Richard Linklater tiene muy trillado el recorrido de las vidas a través de un periodo considerable de tiempo. Lo demostró con
Boyhood al rodar durante doce años la evolución de Mason. Gabriele Muccino vas allá al escudriñar cuatro décadas de varios personajes conectados por la amistad. El paso desde la adolescencia hasta la edad madura es un señuelo del que
Nuestro mejores años participa sin aproximarse a la seriedad, cansina en ocasiones, de Linklater. El cambio de las ideas que mueve a las personas aparece en el crecimiento lógico: el amor adolescente, la felicidad y el deseo condicionados por elementos sociales externos.

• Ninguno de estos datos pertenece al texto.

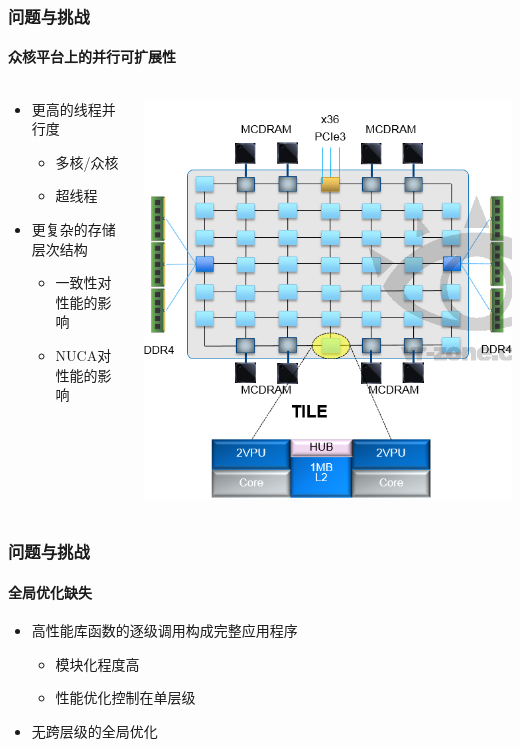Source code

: \documentclass[aspectratio=169]{beamer}
\begin{document}
\begin{frame}
  \frametitle{问题与挑战}
  \framesubtitle{众核平台上的并行可扩展性}
  \begin{columns}
    \begin{column}{.4\textwidth}
      \begin{itemize}
      \item 更高的线程并行度
        \begin{itemize}
        \item 多核/众核
        \item 超线程
        \end{itemize}
      \item 更复杂的存储层次结构
        \begin{itemize}
        \item 一致性对性能的影响
        \item NUCA对性能的影响
        \end{itemize}
      \end{itemize}
    \end{column}
    \begin{column}{.6\textwidth}
      \includegraphics[width=.7\textwidth]{knl1}
    \end{column}
  \end{columns}
\end{frame}

\begin{frame}
  \frametitle{问题与挑战}
  \framesubtitle{全局优化缺失}
  \begin{itemize}
  \item 高性能库函数的逐级调用构成完整应用程序
    \begin{itemize}
    \item 模块化程度高
    \item 性能优化控制在单层级
    \end{itemize}
  \item 无跨层级的全局优化
  \end{itemize}
\end{frame}
\end{document}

La inocencia púber pierde sus ganas de comerse el mundo para asentarse en los parámetros del comportamiento social aburguesado. Los amigos que conviven como un núcleo indisoluble se dispersan en moléculas individuales. La complicidad inicial, con sabor veraniego, se esfuma ante el cumplimiento de tareas que la vida exige. La supervivencia devora al juego, el amor pierde la lozanía inicial, el idealismo se asienta en la comodidad estática de Paolo, su relación materna agobiante y la fragilidad de Gemma. Su existencia es una bofetada que espera escondida en cada esquina para atacar la desesperación. La juventud se come el mudo en un comienzo fresco.